Exercise aim
For this exercise, output exactly the lines from the opening line of the listing through the line with "보통 앱 개발시에는 런타임에", skipping pictures.
----
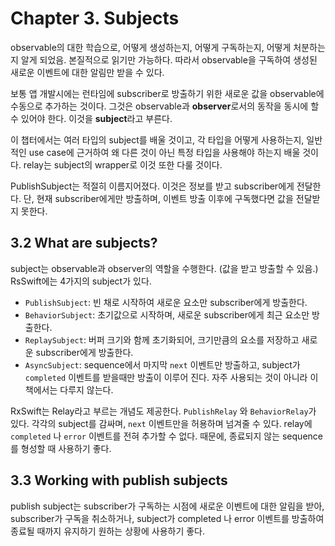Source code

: # Chapter 3. Subjects

observable의 대한 학습으로, 어떻게 생성하는지, 어떻게 구독하는지, 어떻게 처분하는지 알게 되었음. 본질적으로 읽기만 가능하다. 따라서 observable을 구독하여 생성된 새로운 이벤트에 대한 알림만 받을 수 있다.

보통 앱 개발시에는 런타임에 subscriber로 방출하기 위한 새로운 값을 observable에 수동으로 추가하는 것이다. 그것은 observable과 **observer**로서의 동작을 동시에 할 수 있어야 한다. 이것을 **subject**라고 부른다.

이 챕터에서는 여러 타입의 subject를 배울 것이고, 각 타입을 어떻게 사용하는지, 일반적인 use case에 근거하여 왜 다른 것이 아닌 특정 타입을 사용해야 하는지 배울 것이다. relay는 subject의 wrapper로 이것 또한 다룰 것이다.

PublishSubject는 적절히 이름지어졌다. 이것은 정보를 받고 subscriber에게 전달한다. 단, 현재 subscriber에게만 방출하며, 이벤트 방출 이후에 구독했다면 값을 전달받지 못한다.



## 3.2 What are subjects?

subject는 observable과 observer의 역할을 수행한다. (값을 받고 방출할 수 있음.) RsSwift에는 4가지의 subject가 있다.

- `PublishSubject`: 빈 채로 시작하여 새로운 요소만 subscriber에게 방출한다.
- `BehaviorSubject`: 초기값으로 시작하며, 새로운 subscriber에게 최근 요소만 방출한다.
- `ReplaySubject`: 버퍼 크기와 함께 초기화되어, 크기만큼의 요소를 저장하고 새로운 subscriber에게 방출한다.
- `AsyncSubject`: sequence에서 마지막 `next` 이벤트만 방출하고, subject가 `completed` 이벤트를 받을때만 방출이 이루어 진다. 자주 사용되는 것이 아니라 이 책에서는 다루지 않는다.

RxSwift는 Relay라고 부르는 개념도 제공한다. `PublishRelay` 와 `BehaviorRelay`가 있다. 각각의 subject를 감싸며, `next` 이벤트만을 허용하며 넘겨줄 수 있다. relay에 `completed` 나 `error` 이벤트를 전혀 추가할 수 없다. 때문에, 종료되지 않는 sequence를 형성할 때 사용하기 좋다.



## 3.3 Working with publish subjects

publish subject는 subscriber가 구독하는 시점에 새로운 이벤트에 대한 알림을 받아, subscriber가 구독을 취소하거나, subject가 completed 나 error 이벤트를 방출하여 종료될 때까지 유지하기 원하는 상황에 사용하기 좋다.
----
Task result
Source code

: # Chapter 3. Subjects

observable의 대한 학습으로, 어떻게 생성하는지, 어떻게 구독하는지, 어떻게 처분하는지 알게 되었음. 본질적으로 읽기만 가능하다. 따라서 observable을 구독하여 생성된 새로운 이벤트에 대한 알림만 받을 수 있다.

보통 앱 개발시에는 런타임에 subscriber로 방출하기 위한 새로운 값을 observable에 수동으로 추가하는 것이다. 그것은 observable과 **observer**로서의 동작을 동시에 할 수 있어야 한다. 이것을 **subject**라고 부른다.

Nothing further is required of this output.